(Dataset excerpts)
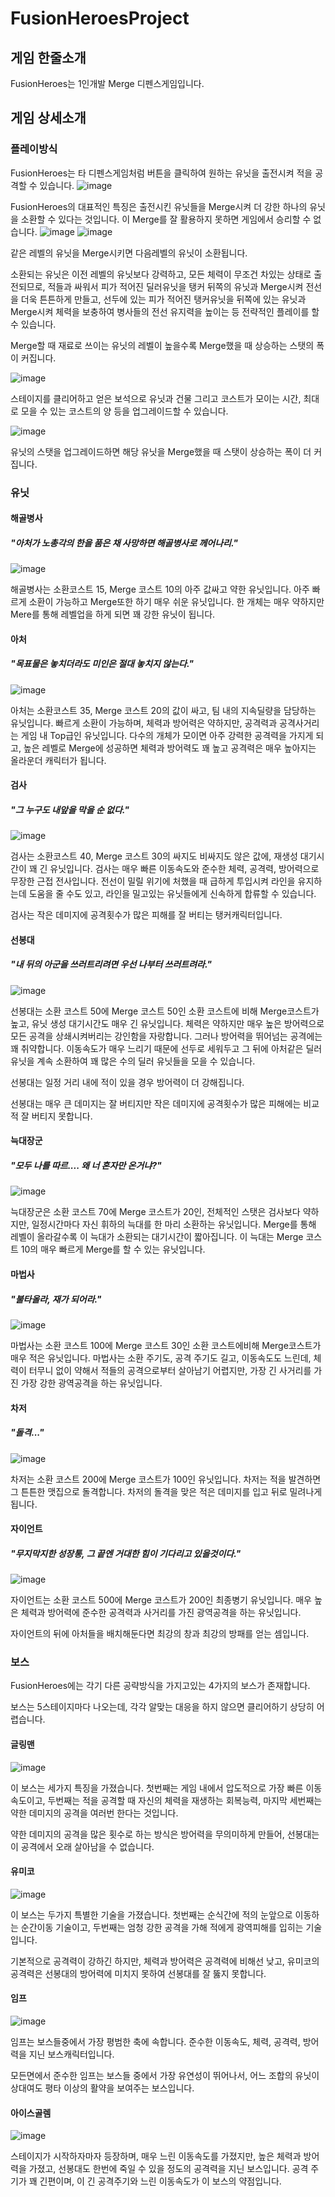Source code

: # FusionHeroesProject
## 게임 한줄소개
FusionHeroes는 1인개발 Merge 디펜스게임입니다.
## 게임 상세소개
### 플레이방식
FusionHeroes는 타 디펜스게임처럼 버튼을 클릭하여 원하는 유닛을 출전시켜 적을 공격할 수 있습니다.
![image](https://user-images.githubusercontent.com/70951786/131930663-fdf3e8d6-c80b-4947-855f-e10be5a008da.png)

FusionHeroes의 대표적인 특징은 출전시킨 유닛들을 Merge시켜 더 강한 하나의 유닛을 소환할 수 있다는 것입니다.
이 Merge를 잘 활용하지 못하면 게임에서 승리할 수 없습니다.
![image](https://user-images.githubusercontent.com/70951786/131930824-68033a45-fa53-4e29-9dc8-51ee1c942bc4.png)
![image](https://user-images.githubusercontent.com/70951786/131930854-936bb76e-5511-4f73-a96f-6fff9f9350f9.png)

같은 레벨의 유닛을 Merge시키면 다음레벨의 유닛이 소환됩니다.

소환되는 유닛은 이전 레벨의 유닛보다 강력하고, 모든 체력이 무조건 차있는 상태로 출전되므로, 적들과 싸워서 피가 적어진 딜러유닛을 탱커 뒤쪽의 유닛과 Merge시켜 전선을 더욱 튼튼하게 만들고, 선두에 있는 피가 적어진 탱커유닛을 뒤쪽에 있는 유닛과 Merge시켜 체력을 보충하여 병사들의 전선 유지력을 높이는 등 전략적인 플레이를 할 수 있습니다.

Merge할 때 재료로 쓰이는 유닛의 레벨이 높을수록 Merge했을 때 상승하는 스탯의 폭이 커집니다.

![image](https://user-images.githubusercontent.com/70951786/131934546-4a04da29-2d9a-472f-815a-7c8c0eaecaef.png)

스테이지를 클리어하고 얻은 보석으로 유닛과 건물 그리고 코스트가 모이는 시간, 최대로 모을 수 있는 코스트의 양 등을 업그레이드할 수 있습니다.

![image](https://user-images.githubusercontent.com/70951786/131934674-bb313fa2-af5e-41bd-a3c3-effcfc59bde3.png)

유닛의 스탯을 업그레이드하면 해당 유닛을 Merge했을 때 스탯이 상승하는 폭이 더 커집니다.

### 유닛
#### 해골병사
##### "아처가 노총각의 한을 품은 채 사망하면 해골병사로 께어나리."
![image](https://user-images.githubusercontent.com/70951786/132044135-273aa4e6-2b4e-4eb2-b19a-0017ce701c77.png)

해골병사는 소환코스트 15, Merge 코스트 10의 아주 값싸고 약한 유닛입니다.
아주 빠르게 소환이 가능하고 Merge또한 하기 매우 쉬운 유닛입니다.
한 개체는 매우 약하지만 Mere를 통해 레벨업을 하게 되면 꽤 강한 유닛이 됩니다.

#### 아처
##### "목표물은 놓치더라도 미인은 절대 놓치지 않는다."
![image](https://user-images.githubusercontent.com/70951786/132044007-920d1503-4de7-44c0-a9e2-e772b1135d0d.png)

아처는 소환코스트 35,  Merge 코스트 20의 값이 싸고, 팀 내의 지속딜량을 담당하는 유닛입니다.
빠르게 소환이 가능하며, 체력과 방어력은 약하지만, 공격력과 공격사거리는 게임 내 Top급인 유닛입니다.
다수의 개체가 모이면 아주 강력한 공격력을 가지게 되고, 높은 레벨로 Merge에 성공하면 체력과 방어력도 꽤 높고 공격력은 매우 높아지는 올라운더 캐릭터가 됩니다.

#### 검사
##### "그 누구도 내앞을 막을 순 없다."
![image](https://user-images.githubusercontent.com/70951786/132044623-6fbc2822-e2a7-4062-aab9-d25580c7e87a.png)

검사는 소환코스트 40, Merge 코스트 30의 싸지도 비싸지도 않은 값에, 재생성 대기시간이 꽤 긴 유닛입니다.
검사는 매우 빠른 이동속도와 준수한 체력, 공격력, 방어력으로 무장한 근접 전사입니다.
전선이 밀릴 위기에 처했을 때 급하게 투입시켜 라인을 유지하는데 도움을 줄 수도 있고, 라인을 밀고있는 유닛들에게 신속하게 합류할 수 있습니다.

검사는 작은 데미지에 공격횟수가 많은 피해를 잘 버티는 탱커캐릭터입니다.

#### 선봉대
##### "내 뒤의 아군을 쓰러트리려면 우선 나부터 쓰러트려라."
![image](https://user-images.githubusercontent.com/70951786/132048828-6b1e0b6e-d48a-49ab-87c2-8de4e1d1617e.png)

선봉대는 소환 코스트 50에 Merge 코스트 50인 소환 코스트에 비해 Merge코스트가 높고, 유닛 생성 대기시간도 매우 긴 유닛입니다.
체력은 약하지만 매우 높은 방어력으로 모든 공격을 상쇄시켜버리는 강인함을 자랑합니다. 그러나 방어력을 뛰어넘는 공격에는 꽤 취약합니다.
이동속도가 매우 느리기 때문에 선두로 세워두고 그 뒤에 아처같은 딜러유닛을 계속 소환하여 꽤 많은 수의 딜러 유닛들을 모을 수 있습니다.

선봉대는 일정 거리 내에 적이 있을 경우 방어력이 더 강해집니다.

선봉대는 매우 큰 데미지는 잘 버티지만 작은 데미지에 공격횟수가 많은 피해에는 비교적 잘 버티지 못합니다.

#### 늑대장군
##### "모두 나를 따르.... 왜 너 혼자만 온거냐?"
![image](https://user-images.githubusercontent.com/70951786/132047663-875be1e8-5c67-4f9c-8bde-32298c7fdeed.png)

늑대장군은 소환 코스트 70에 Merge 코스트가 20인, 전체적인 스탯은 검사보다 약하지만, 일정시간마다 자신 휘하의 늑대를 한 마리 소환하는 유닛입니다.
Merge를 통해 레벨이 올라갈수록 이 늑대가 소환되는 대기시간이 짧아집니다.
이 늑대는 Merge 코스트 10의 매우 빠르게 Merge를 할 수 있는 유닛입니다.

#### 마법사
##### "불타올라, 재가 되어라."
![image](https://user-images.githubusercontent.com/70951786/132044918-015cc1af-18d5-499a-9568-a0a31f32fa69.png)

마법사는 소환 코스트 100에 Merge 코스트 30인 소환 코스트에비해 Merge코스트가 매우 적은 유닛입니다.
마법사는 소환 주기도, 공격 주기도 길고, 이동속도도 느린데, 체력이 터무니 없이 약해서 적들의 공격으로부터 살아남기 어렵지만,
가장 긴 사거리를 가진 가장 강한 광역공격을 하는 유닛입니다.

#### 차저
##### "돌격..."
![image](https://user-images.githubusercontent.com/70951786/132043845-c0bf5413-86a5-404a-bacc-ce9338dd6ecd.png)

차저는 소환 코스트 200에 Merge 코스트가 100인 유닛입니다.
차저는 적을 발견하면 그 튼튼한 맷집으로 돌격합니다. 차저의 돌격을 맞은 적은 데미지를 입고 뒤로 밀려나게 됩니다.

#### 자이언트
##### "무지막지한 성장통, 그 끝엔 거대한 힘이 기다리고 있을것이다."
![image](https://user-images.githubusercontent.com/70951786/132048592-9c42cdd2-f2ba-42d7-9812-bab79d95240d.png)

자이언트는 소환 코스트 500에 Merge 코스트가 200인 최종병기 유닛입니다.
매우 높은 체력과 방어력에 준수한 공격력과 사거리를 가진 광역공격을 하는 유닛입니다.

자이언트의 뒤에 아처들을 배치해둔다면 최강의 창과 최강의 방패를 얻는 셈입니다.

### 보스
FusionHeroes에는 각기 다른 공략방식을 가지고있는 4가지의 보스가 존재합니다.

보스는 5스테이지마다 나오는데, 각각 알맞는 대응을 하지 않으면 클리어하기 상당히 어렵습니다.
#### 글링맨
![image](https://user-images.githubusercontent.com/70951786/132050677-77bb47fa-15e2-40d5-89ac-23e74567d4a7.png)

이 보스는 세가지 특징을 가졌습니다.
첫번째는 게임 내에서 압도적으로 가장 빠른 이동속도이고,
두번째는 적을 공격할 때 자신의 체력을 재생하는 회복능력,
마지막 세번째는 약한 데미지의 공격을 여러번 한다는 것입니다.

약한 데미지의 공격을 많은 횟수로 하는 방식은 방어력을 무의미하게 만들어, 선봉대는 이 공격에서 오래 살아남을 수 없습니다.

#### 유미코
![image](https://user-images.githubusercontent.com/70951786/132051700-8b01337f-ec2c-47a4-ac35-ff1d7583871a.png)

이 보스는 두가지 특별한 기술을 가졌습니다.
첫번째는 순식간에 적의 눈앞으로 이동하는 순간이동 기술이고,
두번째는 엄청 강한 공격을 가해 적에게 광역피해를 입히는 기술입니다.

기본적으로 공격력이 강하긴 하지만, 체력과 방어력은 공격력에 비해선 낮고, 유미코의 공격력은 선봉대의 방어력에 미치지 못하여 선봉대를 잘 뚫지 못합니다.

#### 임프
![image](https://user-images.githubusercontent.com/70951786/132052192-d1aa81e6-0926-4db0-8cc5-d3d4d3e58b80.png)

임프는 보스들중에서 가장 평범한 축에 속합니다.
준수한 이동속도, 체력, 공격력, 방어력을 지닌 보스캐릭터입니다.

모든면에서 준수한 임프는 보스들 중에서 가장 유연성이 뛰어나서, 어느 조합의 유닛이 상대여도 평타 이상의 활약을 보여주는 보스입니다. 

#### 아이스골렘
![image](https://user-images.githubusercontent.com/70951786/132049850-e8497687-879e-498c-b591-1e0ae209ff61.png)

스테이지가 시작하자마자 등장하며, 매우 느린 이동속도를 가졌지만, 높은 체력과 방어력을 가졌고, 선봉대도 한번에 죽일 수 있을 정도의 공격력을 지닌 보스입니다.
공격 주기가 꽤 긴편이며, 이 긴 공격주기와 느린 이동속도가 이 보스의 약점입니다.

ABOUT THIS TASK:
Where a picture appears, omit it; otherwise reproduce each line above from the first to the one with "FusionHeroes의 대표적인 특징은", inclusive.

RESPONSE TO THIS EXERCISE:
Source code

: # FusionHeroesProject
## 게임 한줄소개
FusionHeroes는 1인개발 Merge 디펜스게임입니다.
## 게임 상세소개
### 플레이방식
FusionHeroes는 타 디펜스게임처럼 버튼을 클릭하여 원하는 유닛을 출전시켜 적을 공격할 수 있습니다.
![image](https://user-images.githubusercontent.com/70951786/131930663-fdf3e8d6-c80b-4947-855f-e10be5a008da.png)

FusionHeroes의 대표적인 특징은 출전시킨 유닛들을 Merge시켜 더 강한 하나의 유닛을 소환할 수 있다는 것입니다.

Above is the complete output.